I am still not clear on why Iraq needed a war more than Africa or North Korea.
What, Bostonbarrister, is your specific view on this matter…outside the wonder of your ability to find nearly every blog ever written?
My view is that Iraq made the most sense overall, even if it didn’t make the most sense for any particular reason – kind of an “in the aggregate” test.
First, on a geopolitical level, the stage was already set, in that Iraq was under a sanctions regime, and was both violating the sanctions and engaging in bellicose activity. It was also the country most likely to cause region-wide instability in the Middle East, which was the worst-case scenario outside of a WMD attack on a major US city.
Assume for the sake of argument that all the countries that said they believed Iraq had WMD actually did believe Iraq had WMD, including us (BTW, we still don’t know what happened to the WMD everyone knew he had and that he was established as having, but that’s another topic). The administration’s view (and the view of the previous administration as well, because it is/was the view of the CIA) is that terrorist groups need nation-states as sponsors. Iraq was also known to have established relations with various terrorist groups, including al Queda [Note: This is different from saying it’s established that Iraq had any hand in the planning of 9/11].
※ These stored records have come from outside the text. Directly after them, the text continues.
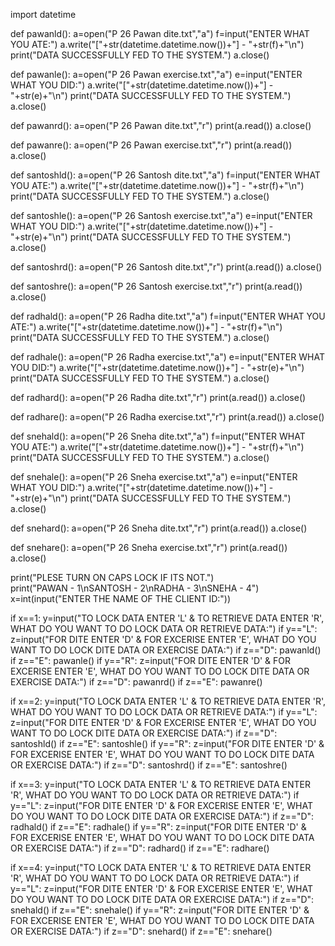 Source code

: import datetime

def pawanld():
    a=open("P 26 Pawan dite.txt","a")
    f=input("ENTER WHAT YOU ATE:")
    a.write("["+str(datetime.datetime.now())+"] - "+str(f)+"\n")
    print("DATA SUCCESSFULLY FED TO THE SYSTEM.")
    a.close()
    
def pawanle():
    a=open("P 26 Pawan exercise.txt","a")
    e=input("ENTER WHAT YOU DID:")
    a.write("["+str(datetime.datetime.now())+"] - "+str(e)+"\n")
    print("DATA SUCCESSFULLY FED TO THE SYSTEM.")
    a.close()
    
def pawanrd():
    a=open("P 26 Pawan dite.txt","r")
    print(a.read())
    a.close()
    
def pawanre():
    a=open("P 26 Pawan exercise.txt","r")
    print(a.read())
    a.close()


def santoshld():
    a=open("P 26 Santosh dite.txt","a")
    f=input("ENTER WHAT YOU ATE:")
    a.write("["+str(datetime.datetime.now())+"] - "+str(f)+"\n")
    print("DATA SUCCESSFULLY FED TO THE SYSTEM.")
    a.close()
    
def santoshle():
    a=open("P 26 Santosh exercise.txt","a")
    e=input("ENTER WHAT YOU DID:")
    a.write("["+str(datetime.datetime.now())+"] - "+str(e)+"\n")
    print("DATA SUCCESSFULLY FED TO THE SYSTEM.")
    a.close()
    
def santoshrd():
    a=open("P 26 Santosh dite.txt","r")
    print(a.read())
    a.close()
    
def santoshre():
    a=open("P 26 Santosh exercise.txt","r")
    print(a.read())
    a.close()


def radhald():
    a=open("P 26 Radha dite.txt","a")
    f=input("ENTER WHAT YOU ATE:")
    a.write("["+str(datetime.datetime.now())+"] - "+str(f)+"\n")
    print("DATA SUCCESSFULLY FED TO THE SYSTEM.")
    a.close()
    
def radhale():
    a=open("P 26 Radha exercise.txt","a")
    e=input("ENTER WHAT YOU DID:")
    a.write("["+str(datetime.datetime.now())+"] - "+str(e)+"\n")
    print("DATA SUCCESSFULLY FED TO THE SYSTEM.")
    a.close()
    
def radhard():
    a=open("P 26 Radha dite.txt","r")
    print(a.read())
    a.close()
    
def radhare():
    a=open("P 26 Radha exercise.txt","r")
    print(a.read())
    a.close()


def snehald():
    a=open("P 26 Sneha dite.txt","a")
    f=input("ENTER WHAT YOU ATE:")
    a.write("["+str(datetime.datetime.now())+"] - "+str(f)+"\n")
    print("DATA SUCCESSFULLY FED TO THE SYSTEM.")
    a.close()
    
def snehale():
    a=open("P 26 Sneha exercise.txt","a")
    e=input("ENTER WHAT YOU DID:")
    a.write("["+str(datetime.datetime.now())+"] - "+str(e)+"\n")
    print("DATA SUCCESSFULLY FED TO THE SYSTEM.")
    a.close()
    
def snehard():
    a=open("P 26 Sneha dite.txt","r")
    print(a.read())
    a.close()
    
def snehare():
    a=open("P 26 Sneha exercise.txt","r")
    print(a.read())
    a.close()
    

print("PLESE TURN ON CAPS LOCK IF ITS NOT.")    
print("PAWAN - 1\nSANTOSH - 2\nRADHA - 3\nSNEHA - 4")
x=int(input("ENTER THE NAME OF THE CLIENT ID:"))

if x==1:
    y=input("TO LOCK DATA ENTER 'L' & TO RETRIEVE DATA ENTER 'R', WHAT DO YOU WANT TO DO LOCK DATA OR RETRIEVE DATA:")
    if y=="L":
        z=input("FOR DITE ENTER 'D' & FOR EXCERISE ENTER 'E', WHAT DO YOU WANT TO DO LOCK DITE DATA OR EXERCISE DATA:")
        if z=="D":
            pawanld()
        if z=="E":
            pawanle()
    if y=="R":
        z=input("FOR DITE ENTER 'D' & FOR EXCERISE ENTER 'E', WHAT DO YOU WANT TO DO LOCK DITE DATA OR EXERCISE DATA:")
        if z=="D":
            pawanrd()
        if z=="E":
            pawanre()

if x==2:
    y=input("TO LOCK DATA ENTER 'L' & TO RETRIEVE DATA ENTER 'R', WHAT DO YOU WANT TO DO LOCK DATA OR RETRIEVE DATA:")
    if y=="L":
        z=input("FOR DITE ENTER 'D' & FOR EXCERISE ENTER 'E', WHAT DO YOU WANT TO DO LOCK DITE DATA OR EXERCISE DATA:")
        if z=="D":
            santoshld()
        if z=="E":
            santoshle()
    if y=="R":
        z=input("FOR DITE ENTER 'D' & FOR EXCERISE ENTER 'E', WHAT DO YOU WANT TO DO LOCK DITE DATA OR EXERCISE DATA:")
        if z=="D":
            santoshrd()
        if z=="E":
            santoshre()

if x==3:
    y=input("TO LOCK DATA ENTER 'L' & TO RETRIEVE DATA ENTER 'R', WHAT DO YOU WANT TO DO LOCK DATA OR RETRIEVE DATA:")
    if y=="L":
        z=input("FOR DITE ENTER 'D' & FOR EXCERISE ENTER 'E', WHAT DO YOU WANT TO DO LOCK DITE DATA OR EXERCISE DATA:")
        if z=="D":
            radhald()
        if z=="E":
            radhale()
    if y=="R":
        z=input("FOR DITE ENTER 'D' & FOR EXCERISE ENTER 'E', WHAT DO YOU WANT TO DO LOCK DITE DATA OR EXERCISE DATA:")
        if z=="D":
            radhard()
        if z=="E":
            radhare()

if x==4:
    y=input("TO LOCK DATA ENTER 'L' & TO RETRIEVE DATA ENTER 'R', WHAT DO YOU WANT TO DO LOCK DATA OR RETRIEVE DATA:")
    if y=="L":
        z=input("FOR DITE ENTER 'D' & FOR EXCERISE ENTER 'E', WHAT DO YOU WANT TO DO LOCK DITE DATA OR EXERCISE DATA:")
        if z=="D":
            snehald()
        if z=="E":
            snehale()
    if y=="R":
        z=input("FOR DITE ENTER 'D' & FOR EXCERISE ENTER 'E', WHAT DO YOU WANT TO DO LOCK DITE DATA OR EXERCISE DATA:")
        if z=="D":
            snehard()
        if z=="E":
            snehare()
So, start from the position that Iraq has WMD and terrorist ties, and that the administration’s worst fear was a “rogue nation” supplying WMDs to terrorists.
Then, think geopolitically. Saudi Arabia is a nominative ally in the region, but we don’t trust them as far as we can throw them regarding help against terrorists. Iran and Syria are problem nations. Israel is a good ally, but local politics and the size of Israel makes it difficult to use as a good base in the area. The thinking was – and likely still is – that establishing a friendly nation that will allow a strong US presence in the area gives a counter weight to the Saudis, and pincers both Syria (between Israel and Iraq) and Iran (between Afghanistan and Iraq). That placement makes it possible to have the biggest influence with the fewest troops, especially when you add the power of aircraft carrier groups in the Gulf.
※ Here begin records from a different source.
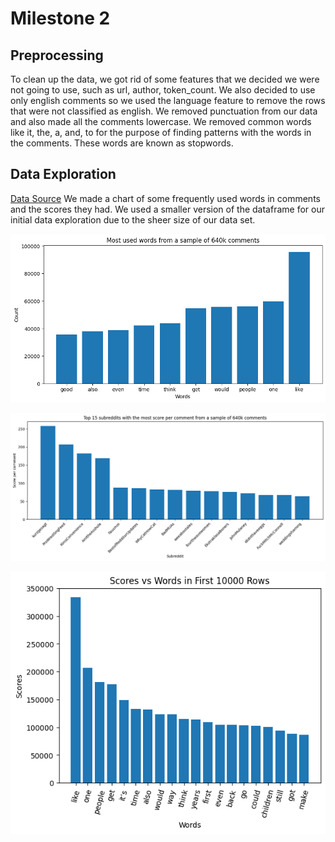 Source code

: # Milestone 2
## Preprocessing
To clean up the data, we got rid of some features that we decided we were not going to use, such as url, author, token_count.
We also decided to use only english comments so we used the language feature to remove the rows that were not classified as english.
We removed punctuation from our data and also made all the comments lowercase. 
We removed common words like it, the, a, and, to for the purpose of finding patterns with the words in the comments. These words are known as stopwords.
## Data Exploration
[Data Source](https://huggingface.co/datasets/OpenCo7/UpVoteWeb)
We made a chart of some frequently used words in comments and the scores they had. We used a smaller version of the dataframe for our initial data exploration due to the sheer size of our data set.


![word_freq](DataCleaning\graphs\word_frequencies_from_640k_samples.png)

![score_per_comment](DataCleaning\graphs\score_per_comment_by_subreddit_from_640k_samples.png)

![score_and_words](DataCleaning\graphs\score_and_words.png)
The administration believes in the spread of democracy for multiple reasons. The thinking is that they are better trade partners, more likely to be allies with the US militarily, and will have better “behavior” in terms of respecting the rights of their citizenry. The fact that they thought it would be possible to establish a democratic government (not an exact replica of a US democracy, but at least as good as Turkey) was a key part of the strategy.
The established human rights violations in Iraq also added to the picture. In the first instance, all things being equal and costs equalling zero, we would try to stop human rights violations like those wherever they occur. Of course though, all things are not equal, and costs are not zero, so, especially when you’re talking about militarily enforcing human rights policies, there had better be some strong US interests that are being furthered at the same time. In the case of Iraq, you had these considerations: strategic importance in war on terror; strategic importance in the Persian Gulf, which is a key area for the world economy because of its energy production; and, unlike the cases in both Iran (with Russia) and North Korea (with China), you didn’t have a big geopolitical player that considered that country “their turf,” which would add a whole nother set of costs and complications to the mix.
Those are my thoughts on “why Iraq.”[/quote]
C’mon, BB. The human rights violations argument is deliberately obtuse and you know it.
Ask the people in Rwanda. Or, there are a couple nuns in El Salvador you could ask how much the US cares about human rights violations.
Or…you could ask the cats and kittens in Abu Gharib or Gitmo.
We have never, ever gone to war to protect a third party’s human rights.